Way back in 1976, famed physicist Stephen Hawking started a war when he argued that information could be permanently lost in a black hole, a violation of quantum mechanics. In 2004, he finally admitted he was wrong and paid off his bet – a baseball encyclopedia. But this isn’t over yet. It turns out that debt collectors use unverified and fragmentary data to decide what you owe. And some of it – we’re guessing here – is probably simply lost when third-party collectors buy debt. That’s right. To suck as hard as it does, the debt industry apparently has to break the laws of physics.

We all know that debt collectors are up to some seriously shady stuff. Until recently, this was something that people knew mostly via personal experience and intuition – facts and figures were a little harder to come by. But now, thanks to a recently released FTC study called “The Structure and Practices of the Debt Buying Industry,” we have some numbers to back up our gut feelings. Unsurprisingly, the report paints a depressing picture.

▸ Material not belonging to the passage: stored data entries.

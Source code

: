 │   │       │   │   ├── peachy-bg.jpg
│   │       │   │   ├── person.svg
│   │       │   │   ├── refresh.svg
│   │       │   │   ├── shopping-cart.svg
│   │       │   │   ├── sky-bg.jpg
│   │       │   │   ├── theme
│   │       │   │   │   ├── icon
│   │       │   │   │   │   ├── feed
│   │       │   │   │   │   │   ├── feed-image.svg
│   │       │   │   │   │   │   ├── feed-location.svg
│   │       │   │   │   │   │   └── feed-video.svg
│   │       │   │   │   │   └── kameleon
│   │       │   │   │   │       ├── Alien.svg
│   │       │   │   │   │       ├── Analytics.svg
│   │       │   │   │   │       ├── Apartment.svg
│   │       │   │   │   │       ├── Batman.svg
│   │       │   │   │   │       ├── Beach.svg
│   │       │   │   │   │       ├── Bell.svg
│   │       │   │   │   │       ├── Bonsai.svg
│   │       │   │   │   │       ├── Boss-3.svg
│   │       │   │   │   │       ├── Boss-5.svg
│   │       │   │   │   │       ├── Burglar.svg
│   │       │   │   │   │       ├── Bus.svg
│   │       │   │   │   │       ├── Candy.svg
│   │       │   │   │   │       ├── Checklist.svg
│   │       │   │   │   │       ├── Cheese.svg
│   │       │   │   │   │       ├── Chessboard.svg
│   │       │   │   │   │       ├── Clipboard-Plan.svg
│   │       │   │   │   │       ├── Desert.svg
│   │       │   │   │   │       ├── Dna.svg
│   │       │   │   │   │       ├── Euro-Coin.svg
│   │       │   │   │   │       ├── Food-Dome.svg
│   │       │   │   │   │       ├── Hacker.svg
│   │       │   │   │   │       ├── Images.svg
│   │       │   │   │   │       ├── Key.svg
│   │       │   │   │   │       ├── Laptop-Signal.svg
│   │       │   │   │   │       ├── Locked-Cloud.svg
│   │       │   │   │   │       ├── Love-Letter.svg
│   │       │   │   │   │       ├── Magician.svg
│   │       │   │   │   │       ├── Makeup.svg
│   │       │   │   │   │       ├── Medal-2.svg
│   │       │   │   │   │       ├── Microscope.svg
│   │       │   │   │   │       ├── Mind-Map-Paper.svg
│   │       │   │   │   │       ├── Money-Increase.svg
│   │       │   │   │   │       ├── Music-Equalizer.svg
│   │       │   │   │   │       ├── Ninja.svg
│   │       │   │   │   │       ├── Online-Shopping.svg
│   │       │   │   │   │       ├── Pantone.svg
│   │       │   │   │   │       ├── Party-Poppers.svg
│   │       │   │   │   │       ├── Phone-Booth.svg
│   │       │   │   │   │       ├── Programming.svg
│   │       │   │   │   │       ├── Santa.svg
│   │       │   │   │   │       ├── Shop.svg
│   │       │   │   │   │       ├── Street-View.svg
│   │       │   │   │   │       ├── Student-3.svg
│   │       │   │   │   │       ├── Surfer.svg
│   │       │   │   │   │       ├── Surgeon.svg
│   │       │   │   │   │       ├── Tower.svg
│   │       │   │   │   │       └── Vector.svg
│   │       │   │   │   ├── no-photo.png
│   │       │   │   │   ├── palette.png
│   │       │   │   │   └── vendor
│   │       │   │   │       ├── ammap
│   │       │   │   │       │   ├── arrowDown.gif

Let’s review why creditors sell debt. It’s mostly because it takes work to chase down a deadbeat. Sometimes it’s not worth the bother, and at least this way the creditor recoups some of the loss. So creditors bundle up individual debts into package deals and market these debt bundles to third-party collectors by phone, by mail and on the web. The packages might be organized by type, by the age of the debts or by the state in which the debtors reside.

Third-party debt collectors bid on them like they’re taking part in an eBay auction for a pair of shoes. Collectors usually pay about four cents for every dollar of debt, and that huge profit margin is why they’ll go after you for a mere 20 bucks. Once the bundles have been purchased, debt collectors get to indulge in all their favorite activities, like incessant phone calls, Facebook stalking, death threats and widow harassment.

The report points out that when third-party buyers pick up a package, important details are often overlooked or are just plain left out. Collectors are rarely given a breakdown of your charges and fees, so there’s a good chance that the total they’re demanding from you is inaccurate. And sellers don’t guarantee the accuracy of the details anyway. Buying secondary debt is actually a lot like buying second hand clothing – it’s sold “as is.” Moreover, debt collectors aren’t even required to verify the info they’re given. In fact, it actually costs money to verify facts, so they usually don’t.

Debt collectors have been quick to point out that only 3.2% of these debts are disputed each year. While this is true, consider that 3.2% is around a million cases. Who knows how many people cough up more cash than they owe or pay off debt that wasn’t actually theirs due to relentless pressure from debt collectors. The report also states that over half (500,000) of the disputed cases turned out to have been based on unverified information – meaning they were debts that couldn’t be substantiated. That’s an unacceptable number, a number that only adds validity to the growing argument that debt-buying and collecting practices must be reformed from top to bottom.

So what happens to your information once a debt sale is completed? Creditors don’t necessarily need to hang onto certain financial records after they’ve dissolved the relationship. We postulate, therefore, that at least some of it is destroyed.

The FTC’s continued focus on this issue bodes well for consumers, and now that we have some solid insight into what goes down, it’s hard to argue with the constant calls for reform that are coming from consumers. We’re not sure what the perfect solution to the problem is, but the Consumer’s Union has a few suggestions. Got a few of your own? Let us know in the comments. And goodbye, Dr. Hawking. The math was hard enough in the first place.